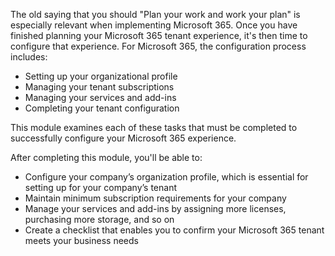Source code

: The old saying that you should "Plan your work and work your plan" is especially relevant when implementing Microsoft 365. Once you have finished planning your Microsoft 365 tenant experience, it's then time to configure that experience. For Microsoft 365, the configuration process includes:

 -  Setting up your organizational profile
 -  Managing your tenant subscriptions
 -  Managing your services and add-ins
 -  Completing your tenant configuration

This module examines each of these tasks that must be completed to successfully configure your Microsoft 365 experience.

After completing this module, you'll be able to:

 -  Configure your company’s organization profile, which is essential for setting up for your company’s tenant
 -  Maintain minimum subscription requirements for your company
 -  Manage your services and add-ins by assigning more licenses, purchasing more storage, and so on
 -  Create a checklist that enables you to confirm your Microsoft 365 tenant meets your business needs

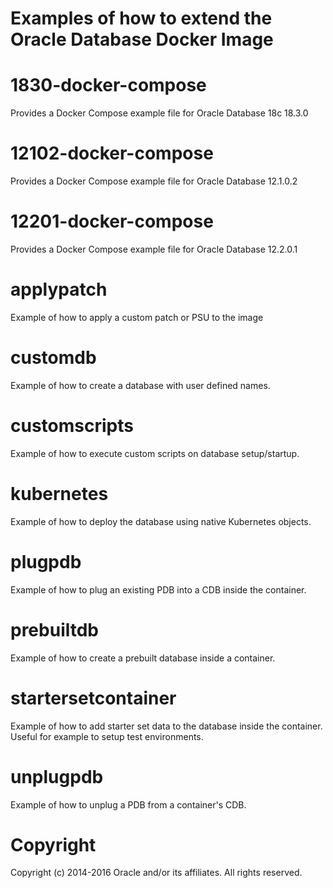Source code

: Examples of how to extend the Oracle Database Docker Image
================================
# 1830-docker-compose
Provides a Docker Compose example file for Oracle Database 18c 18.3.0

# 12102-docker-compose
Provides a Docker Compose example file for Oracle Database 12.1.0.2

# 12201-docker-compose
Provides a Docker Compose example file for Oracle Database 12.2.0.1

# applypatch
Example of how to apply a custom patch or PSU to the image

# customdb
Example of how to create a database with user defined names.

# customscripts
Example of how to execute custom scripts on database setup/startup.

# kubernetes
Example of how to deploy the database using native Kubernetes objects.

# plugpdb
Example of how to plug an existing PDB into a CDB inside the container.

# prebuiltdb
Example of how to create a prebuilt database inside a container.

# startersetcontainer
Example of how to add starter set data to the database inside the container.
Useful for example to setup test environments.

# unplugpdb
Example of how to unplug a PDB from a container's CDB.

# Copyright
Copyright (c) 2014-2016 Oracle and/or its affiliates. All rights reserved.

◆ **The problem**: Your answer must be an exact copy of the records, with no pictures in it.

◆ **Exercise response**:
Source code

: The old saying that you should "Plan your work and work your plan" is especially relevant when implementing Microsoft 365. Once you have finished planning your Microsoft 365 tenant experience, it's then time to configure that experience. For Microsoft 365, the configuration process includes:

 -  Setting up your organizational profile
 -  Managing your tenant subscriptions
 -  Managing your services and add-ins
 -  Completing your tenant configuration

This module examines each of these tasks that must be completed to successfully configure your Microsoft 365 experience.

After completing this module, you'll be able to:

 -  Configure your company’s organization profile, which is essential for setting up for your company’s tenant
 -  Maintain minimum subscription requirements for your company
 -  Manage your services and add-ins by assigning more licenses, purchasing more storage, and so on
 -  Create a checklist that enables you to confirm your Microsoft 365 tenant meets your business needs

Source code

: Examples of how to extend the Oracle Database Docker Image
================================
# 1830-docker-compose
Provides a Docker Compose example file for Oracle Database 18c 18.3.0

# 12102-docker-compose
Provides a Docker Compose example file for Oracle Database 12.1.0.2

# 12201-docker-compose
Provides a Docker Compose example file for Oracle Database 12.2.0.1

# applypatch
Example of how to apply a custom patch or PSU to the image

# customdb
Example of how to create a database with user defined names.

# customscripts
Example of how to execute custom scripts on database setup/startup.

# kubernetes
Example of how to deploy the database using native Kubernetes objects.

# plugpdb
Example of how to plug an existing PDB into a CDB inside the container.

# prebuiltdb
Example of how to create a prebuilt database inside a container.

# startersetcontainer
Example of how to add starter set data to the database inside the container.
Useful for example to setup test environments.

# unplugpdb
Example of how to unplug a PDB from a container's CDB.

# Copyright
Copyright (c) 2014-2016 Oracle and/or its affiliates. All rights reserved.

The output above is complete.